IMMUNOTHERAPY BREAKTHROUGHS IN CANCER: PERSONALIZED MEDICINE AT MARY CROWLEY

"Mary Crowley has been soliciting novel Phase I and II immune therapeutics for its patients since 1997."

Structural (genomic) and non-structural (epigenomic) changes in DNA are the sine qua non of evolution. Cancer is an evolving process in which these changes (primarily mutations) enhance the fitness profile of a cell lineage in a way that confers an adaptation advantage in one or more environments. For example, this advantage may be an advantage in acquiring nutrients, in the rate of accessing blood supply, in increasing the speed of cell repair (even in the face of loss of accuracy), in adapting to hypoxic and/or acidic extracellular states, or in escaping immune surveillance. From birth to maturation, the growth and development process entails a higher rate of cell division (mitosis) and, insofar as mitosis is not error-free, a higher rate of accumulating mutations. After maturity, the organ-specific rate of mitosis and, consequently, mutation is linear. However, the risk of developing cancer does not significantly increase until later in life.

Figure 1: The relationship of the rate of mutations and risk of cancer with age.

 

This counterintuitive pattern is then not based on the rate of occurrence of oncogenic mutations but rather on altered selection criteria for these mutations (see figure 2). 

Figure 2: Cancer risk and mutations: Altered adaptation selection vs. rate of occurrence.


The explanation involves the fact that the both the initiation and progression of a cancer require adaptation to the immune microenvironment. The cancer immunoediting concept has been advanced to account for the shifts in fitness profile (see figure 3). Immunoediting consists of three sequential phases: elimination, equilibrium, and escape. In the elimination phase, both innate and adaptive immunity work together to destroy developing tumors long before they become clinically apparent. However, if a rare cancer cell variant is not destroyed in the elimination phase, it may then enter the equilibrium phase, in which its outgrowth is prevented by adaptive, not innate, immunologic mechanisms. The immune interaction is one of containment in which the cancer is recognized as “not-self,” presumably as a result of new, somatic mutations (neoantigens), and an immune response achieves a balance resulting in dormancy. The majority of antigens presented by the cancer are shared with the patient’s normal cells and have been immunologically nullified as a result of “central tolerance”. In this phase, recognition of the neoantigen[s] (as well as some overexpressed and tumor-associated antigens) elicits enough of an immune response to produce a type of commensalism.

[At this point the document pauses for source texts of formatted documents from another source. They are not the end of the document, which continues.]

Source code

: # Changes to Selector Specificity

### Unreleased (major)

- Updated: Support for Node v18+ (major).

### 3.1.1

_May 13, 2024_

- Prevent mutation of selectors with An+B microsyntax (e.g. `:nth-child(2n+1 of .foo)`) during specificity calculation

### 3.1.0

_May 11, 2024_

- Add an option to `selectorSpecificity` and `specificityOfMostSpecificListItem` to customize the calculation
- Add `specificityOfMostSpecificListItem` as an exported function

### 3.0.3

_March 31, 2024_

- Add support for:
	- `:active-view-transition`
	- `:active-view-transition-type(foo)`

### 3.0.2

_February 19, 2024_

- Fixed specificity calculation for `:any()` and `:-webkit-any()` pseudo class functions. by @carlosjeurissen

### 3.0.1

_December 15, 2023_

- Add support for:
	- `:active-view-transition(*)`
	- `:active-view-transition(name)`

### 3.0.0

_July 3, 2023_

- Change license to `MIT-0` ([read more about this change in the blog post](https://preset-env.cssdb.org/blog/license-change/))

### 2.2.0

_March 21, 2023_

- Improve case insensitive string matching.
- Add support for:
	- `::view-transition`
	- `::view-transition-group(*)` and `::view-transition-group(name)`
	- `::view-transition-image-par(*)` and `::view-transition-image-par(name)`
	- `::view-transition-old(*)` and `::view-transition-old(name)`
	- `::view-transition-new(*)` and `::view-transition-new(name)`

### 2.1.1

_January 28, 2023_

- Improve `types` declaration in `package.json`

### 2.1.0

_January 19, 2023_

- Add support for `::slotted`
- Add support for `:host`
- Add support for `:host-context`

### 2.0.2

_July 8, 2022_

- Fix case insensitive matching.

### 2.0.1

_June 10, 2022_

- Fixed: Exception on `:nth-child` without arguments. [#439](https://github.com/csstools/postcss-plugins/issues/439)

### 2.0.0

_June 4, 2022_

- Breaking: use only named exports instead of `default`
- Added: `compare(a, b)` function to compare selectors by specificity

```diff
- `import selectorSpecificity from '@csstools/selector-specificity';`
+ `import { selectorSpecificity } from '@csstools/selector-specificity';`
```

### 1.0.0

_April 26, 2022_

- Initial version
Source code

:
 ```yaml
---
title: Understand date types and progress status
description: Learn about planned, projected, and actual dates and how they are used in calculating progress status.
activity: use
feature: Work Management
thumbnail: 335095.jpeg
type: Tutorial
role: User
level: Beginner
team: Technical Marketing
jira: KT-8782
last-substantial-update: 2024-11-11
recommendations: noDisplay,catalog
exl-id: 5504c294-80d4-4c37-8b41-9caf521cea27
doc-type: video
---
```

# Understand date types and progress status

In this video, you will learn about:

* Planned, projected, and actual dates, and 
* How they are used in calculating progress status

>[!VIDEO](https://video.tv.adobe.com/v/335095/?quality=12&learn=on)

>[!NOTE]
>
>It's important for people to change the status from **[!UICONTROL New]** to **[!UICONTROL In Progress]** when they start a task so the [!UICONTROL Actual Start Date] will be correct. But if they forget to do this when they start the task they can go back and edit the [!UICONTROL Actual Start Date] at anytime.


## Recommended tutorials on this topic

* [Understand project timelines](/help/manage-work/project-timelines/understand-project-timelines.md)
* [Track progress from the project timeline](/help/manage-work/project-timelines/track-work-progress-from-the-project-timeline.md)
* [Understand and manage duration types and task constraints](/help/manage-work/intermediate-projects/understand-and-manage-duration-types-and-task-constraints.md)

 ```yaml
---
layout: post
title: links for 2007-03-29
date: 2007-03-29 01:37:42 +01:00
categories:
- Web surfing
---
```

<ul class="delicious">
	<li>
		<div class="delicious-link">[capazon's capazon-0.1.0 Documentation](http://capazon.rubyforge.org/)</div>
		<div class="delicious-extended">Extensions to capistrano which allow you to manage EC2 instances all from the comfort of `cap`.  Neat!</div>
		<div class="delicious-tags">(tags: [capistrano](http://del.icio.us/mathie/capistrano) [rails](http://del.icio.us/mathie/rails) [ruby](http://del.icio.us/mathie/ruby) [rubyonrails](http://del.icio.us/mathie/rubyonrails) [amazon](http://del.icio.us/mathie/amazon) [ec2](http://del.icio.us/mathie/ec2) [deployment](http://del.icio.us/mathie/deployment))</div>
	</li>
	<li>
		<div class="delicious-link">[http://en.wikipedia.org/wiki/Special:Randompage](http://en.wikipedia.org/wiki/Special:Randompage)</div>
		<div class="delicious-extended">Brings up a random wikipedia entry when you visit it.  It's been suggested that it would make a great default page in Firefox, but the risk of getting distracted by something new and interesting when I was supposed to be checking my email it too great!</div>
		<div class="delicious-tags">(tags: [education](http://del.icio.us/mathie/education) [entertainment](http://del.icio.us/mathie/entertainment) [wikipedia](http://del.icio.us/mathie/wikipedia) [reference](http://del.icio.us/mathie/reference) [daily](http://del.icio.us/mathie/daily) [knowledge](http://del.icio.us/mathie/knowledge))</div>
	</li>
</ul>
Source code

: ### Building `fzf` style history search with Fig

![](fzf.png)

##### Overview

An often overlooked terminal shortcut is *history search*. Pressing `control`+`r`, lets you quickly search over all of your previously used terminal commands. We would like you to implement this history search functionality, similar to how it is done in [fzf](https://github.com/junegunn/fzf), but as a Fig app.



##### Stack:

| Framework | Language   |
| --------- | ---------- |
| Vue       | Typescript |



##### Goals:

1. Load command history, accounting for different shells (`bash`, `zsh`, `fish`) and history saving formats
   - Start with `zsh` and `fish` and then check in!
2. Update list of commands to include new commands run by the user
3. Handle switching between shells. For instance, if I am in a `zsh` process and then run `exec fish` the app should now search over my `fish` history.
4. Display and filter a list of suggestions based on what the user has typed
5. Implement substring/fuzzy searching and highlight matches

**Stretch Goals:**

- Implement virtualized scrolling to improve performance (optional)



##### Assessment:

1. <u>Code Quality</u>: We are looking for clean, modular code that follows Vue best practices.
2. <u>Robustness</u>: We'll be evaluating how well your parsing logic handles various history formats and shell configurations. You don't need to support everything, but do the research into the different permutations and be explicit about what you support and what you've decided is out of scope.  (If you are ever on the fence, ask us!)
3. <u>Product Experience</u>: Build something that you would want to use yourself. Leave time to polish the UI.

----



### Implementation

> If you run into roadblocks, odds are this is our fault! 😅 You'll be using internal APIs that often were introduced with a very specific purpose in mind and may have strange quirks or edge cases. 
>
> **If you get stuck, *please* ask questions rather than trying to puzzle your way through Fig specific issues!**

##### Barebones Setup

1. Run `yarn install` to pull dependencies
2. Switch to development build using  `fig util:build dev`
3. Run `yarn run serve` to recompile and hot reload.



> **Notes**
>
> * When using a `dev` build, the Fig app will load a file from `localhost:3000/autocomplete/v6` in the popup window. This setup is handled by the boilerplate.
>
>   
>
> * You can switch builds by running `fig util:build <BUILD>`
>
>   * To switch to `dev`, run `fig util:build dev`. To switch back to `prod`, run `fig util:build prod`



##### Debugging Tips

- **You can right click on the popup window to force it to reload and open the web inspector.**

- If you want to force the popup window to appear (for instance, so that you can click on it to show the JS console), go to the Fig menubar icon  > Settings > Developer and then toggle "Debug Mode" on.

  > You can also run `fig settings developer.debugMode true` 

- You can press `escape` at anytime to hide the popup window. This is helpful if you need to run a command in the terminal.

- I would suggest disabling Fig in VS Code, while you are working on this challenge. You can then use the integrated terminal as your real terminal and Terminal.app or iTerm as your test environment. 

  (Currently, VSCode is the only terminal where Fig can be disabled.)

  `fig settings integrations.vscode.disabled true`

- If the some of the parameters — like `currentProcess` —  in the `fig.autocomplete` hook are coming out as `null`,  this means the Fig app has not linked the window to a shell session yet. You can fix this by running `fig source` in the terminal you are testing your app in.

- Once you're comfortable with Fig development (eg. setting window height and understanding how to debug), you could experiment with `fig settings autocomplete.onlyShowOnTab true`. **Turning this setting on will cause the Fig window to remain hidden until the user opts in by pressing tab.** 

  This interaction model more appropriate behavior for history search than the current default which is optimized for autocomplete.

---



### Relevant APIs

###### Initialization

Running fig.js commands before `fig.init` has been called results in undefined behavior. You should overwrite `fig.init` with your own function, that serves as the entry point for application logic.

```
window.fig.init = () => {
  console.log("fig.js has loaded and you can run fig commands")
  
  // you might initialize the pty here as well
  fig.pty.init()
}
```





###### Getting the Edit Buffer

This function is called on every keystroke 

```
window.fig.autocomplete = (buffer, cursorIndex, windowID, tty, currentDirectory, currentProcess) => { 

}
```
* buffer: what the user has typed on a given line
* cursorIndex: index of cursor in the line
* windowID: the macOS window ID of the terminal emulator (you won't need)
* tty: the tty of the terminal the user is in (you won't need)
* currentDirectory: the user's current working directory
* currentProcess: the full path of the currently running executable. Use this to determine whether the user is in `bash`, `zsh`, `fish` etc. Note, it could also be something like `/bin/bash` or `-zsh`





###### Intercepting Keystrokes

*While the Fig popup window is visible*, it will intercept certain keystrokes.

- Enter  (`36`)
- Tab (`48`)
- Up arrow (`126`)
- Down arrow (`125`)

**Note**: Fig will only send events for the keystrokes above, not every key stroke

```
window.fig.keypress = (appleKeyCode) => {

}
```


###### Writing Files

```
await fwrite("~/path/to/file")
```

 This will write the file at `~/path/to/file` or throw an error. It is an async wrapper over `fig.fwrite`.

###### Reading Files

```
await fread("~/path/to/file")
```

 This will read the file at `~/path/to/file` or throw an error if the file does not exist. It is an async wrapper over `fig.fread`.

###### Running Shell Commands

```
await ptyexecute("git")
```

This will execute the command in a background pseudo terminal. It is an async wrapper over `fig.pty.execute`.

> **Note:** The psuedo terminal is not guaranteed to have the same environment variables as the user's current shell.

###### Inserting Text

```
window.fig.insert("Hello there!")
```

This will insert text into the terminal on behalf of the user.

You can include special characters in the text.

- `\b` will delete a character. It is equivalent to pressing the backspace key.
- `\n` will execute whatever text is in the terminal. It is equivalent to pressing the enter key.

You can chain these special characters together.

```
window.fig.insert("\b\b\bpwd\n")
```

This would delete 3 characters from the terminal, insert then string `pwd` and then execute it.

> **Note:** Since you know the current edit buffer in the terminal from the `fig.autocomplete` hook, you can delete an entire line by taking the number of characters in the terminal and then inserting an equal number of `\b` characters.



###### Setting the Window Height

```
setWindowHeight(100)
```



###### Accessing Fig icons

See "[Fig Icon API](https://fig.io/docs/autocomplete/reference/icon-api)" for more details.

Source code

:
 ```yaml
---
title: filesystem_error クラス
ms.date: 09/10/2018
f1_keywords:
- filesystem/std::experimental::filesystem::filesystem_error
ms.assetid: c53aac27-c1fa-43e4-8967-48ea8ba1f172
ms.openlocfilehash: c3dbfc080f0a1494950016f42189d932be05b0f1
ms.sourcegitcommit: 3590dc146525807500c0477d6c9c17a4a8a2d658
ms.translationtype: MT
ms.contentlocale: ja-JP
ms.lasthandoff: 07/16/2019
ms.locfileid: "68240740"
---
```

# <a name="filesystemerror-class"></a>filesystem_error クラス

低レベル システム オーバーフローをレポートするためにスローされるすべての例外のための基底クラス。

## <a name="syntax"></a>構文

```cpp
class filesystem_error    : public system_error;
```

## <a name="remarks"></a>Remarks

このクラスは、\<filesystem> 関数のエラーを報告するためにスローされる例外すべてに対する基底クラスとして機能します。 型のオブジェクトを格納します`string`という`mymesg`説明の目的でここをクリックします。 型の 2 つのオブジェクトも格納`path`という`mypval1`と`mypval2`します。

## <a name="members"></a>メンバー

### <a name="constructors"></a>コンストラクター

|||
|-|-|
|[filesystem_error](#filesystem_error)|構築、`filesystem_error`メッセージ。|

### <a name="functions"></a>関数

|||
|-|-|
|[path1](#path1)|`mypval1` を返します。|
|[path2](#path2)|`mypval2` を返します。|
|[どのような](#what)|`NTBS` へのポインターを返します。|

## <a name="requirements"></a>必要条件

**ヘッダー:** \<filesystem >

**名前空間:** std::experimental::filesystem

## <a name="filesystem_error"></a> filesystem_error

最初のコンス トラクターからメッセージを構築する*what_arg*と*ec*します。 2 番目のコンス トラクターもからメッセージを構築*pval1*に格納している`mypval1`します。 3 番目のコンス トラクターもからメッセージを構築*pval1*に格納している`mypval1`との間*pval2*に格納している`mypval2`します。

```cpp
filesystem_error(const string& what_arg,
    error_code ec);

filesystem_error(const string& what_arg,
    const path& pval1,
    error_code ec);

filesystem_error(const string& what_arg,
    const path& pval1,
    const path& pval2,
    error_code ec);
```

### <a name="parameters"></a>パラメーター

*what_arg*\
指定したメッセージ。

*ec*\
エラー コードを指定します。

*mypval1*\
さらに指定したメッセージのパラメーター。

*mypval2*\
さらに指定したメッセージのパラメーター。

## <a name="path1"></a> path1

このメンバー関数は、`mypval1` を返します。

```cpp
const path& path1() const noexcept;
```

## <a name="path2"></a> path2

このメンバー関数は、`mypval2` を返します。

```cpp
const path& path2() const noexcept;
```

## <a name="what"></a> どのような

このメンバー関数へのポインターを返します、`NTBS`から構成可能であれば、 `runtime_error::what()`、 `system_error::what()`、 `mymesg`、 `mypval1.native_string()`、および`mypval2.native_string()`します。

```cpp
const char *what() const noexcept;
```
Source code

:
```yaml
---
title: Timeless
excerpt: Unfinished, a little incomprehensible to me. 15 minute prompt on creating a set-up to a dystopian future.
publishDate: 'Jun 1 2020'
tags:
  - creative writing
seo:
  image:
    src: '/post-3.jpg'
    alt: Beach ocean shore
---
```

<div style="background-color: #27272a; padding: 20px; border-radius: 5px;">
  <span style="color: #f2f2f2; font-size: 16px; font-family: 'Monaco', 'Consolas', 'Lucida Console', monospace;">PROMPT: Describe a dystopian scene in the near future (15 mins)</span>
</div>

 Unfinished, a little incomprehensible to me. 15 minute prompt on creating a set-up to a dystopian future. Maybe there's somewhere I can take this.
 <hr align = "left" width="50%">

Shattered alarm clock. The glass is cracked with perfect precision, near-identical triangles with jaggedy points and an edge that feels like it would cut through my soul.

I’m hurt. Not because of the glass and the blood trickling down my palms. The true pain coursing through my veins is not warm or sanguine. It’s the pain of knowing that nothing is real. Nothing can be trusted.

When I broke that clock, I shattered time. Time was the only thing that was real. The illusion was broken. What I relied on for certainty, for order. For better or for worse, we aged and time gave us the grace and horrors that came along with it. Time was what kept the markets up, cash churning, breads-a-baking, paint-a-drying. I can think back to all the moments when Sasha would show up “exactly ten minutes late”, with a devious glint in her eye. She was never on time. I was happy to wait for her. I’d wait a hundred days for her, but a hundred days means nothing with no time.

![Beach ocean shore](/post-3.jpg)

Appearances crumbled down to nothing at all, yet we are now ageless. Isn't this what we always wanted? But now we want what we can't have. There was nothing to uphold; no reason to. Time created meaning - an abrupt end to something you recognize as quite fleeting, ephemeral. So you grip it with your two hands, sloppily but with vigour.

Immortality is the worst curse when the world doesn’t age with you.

The first two phases can last for years, even for an entire lifetime. But as a consequence of constant immune selection pressure placed on genetically unstable tumor cells held in equilibrium, tumor cell variants may emerge that (1) are no longer recognized by adaptive immunity (antigen loss variants or tumors cells that develop defects in antigen processing or presentation), (2) become insensitive to immune effector mechanisms, or (3) induce an immunosuppressive state within the tumor microenvironment. These tumor cells may then enter the escape phase and proceed to clinically apparent disease.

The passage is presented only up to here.